Stored data

:::

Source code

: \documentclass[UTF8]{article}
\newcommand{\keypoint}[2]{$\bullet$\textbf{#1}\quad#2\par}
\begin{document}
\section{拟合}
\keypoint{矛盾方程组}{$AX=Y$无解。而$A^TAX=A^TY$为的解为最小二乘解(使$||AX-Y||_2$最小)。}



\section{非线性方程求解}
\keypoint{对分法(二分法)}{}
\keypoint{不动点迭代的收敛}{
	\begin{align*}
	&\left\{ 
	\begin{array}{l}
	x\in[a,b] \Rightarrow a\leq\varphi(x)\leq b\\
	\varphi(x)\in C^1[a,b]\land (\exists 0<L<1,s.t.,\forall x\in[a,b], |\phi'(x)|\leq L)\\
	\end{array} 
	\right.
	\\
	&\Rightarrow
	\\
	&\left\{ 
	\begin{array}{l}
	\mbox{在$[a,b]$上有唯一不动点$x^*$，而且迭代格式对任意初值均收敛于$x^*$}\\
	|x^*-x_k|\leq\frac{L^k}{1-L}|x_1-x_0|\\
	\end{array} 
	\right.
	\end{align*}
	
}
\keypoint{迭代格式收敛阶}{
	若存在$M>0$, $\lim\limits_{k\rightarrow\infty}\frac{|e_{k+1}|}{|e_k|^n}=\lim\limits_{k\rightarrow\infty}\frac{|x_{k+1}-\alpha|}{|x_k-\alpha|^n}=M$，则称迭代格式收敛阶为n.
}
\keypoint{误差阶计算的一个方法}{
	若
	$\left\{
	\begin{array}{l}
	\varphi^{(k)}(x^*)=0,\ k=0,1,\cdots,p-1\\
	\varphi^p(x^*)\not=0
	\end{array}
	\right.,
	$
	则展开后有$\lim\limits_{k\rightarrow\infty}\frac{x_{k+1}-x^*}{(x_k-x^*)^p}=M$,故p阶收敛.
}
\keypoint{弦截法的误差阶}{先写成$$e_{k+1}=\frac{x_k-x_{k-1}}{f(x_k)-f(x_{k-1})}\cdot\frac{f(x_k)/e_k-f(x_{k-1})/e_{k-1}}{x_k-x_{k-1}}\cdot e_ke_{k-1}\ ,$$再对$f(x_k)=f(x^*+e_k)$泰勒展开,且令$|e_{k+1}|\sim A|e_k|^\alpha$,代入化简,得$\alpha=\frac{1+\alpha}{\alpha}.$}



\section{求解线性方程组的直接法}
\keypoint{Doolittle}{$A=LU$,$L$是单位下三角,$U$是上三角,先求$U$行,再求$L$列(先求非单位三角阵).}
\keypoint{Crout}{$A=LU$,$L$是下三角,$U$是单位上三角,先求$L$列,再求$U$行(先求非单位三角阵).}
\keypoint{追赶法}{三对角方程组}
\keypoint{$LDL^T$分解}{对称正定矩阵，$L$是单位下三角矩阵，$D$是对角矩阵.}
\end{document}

:::

• **PROBLEM STATEMENT**
The entries above need to be repeated in full, exactly as written.

• **PROBLEM SOLUTION**
Source code

: \documentclass[UTF8]{article}
\newcommand{\keypoint}[2]{$\bullet$\textbf{#1}\quad#2\par}
\begin{document}
\section{拟合}
\keypoint{矛盾方程组}{$AX=Y$无解。而$A^TAX=A^TY$为的解为最小二乘解(使$||AX-Y||_2$最小)。}



\section{非线性方程求解}
\keypoint{对分法(二分法)}{}
\keypoint{不动点迭代的收敛}{
	\begin{align*}
	&\left\{ 
	\begin{array}{l}
	x\in[a,b] \Rightarrow a\leq\varphi(x)\leq b\\
	\varphi(x)\in C^1[a,b]\land (\exists 0<L<1,s.t.,\forall x\in[a,b], |\phi'(x)|\leq L)\\
	\end{array} 
	\right.
	\\
	&\Rightarrow
	\\
	&\left\{ 
	\begin{array}{l}
	\mbox{在$[a,b]$上有唯一不动点$x^*$，而且迭代格式对任意初值均收敛于$x^*$}\\
	|x^*-x_k|\leq\frac{L^k}{1-L}|x_1-x_0|\\
	\end{array} 
	\right.
	\end{align*}
	
}
\keypoint{迭代格式收敛阶}{
	若存在$M>0$, $\lim\limits_{k\rightarrow\infty}\frac{|e_{k+1}|}{|e_k|^n}=\lim\limits_{k\rightarrow\infty}\frac{|x_{k+1}-\alpha|}{|x_k-\alpha|^n}=M$，则称迭代格式收敛阶为n.
}
\keypoint{误差阶计算的一个方法}{
	若
	$\left\{
	\begin{array}{l}
	\varphi^{(k)}(x^*)=0,\ k=0,1,\cdots,p-1\\
	\varphi^p(x^*)\not=0
	\end{array}
	\right.,
	$
	则展开后有$\lim\limits_{k\rightarrow\infty}\frac{x_{k+1}-x^*}{(x_k-x^*)^p}=M$,故p阶收敛.
}
\keypoint{弦截法的误差阶}{先写成$$e_{k+1}=\frac{x_k-x_{k-1}}{f(x_k)-f(x_{k-1})}\cdot\frac{f(x_k)/e_k-f(x_{k-1})/e_{k-1}}{x_k-x_{k-1}}\cdot e_ke_{k-1}\ ,$$再对$f(x_k)=f(x^*+e_k)$泰勒展开,且令$|e_{k+1}|\sim A|e_k|^\alpha$,代入化简,得$\alpha=\frac{1+\alpha}{\alpha}.$}



\section{求解线性方程组的直接法}
\keypoint{Doolittle}{$A=LU$,$L$是单位下三角,$U$是上三角,先求$U$行,再求$L$列(先求非单位三角阵).}
\keypoint{Crout}{$A=LU$,$L$是下三角,$U$是单位上三角,先求$L$列,再求$U$行(先求非单位三角阵).}
\keypoint{追赶法}{三对角方程组}
\keypoint{$LDL^T$分解}{对称正定矩阵，$L$是单位下三角矩阵，$D$是对角矩阵.}
\end{document}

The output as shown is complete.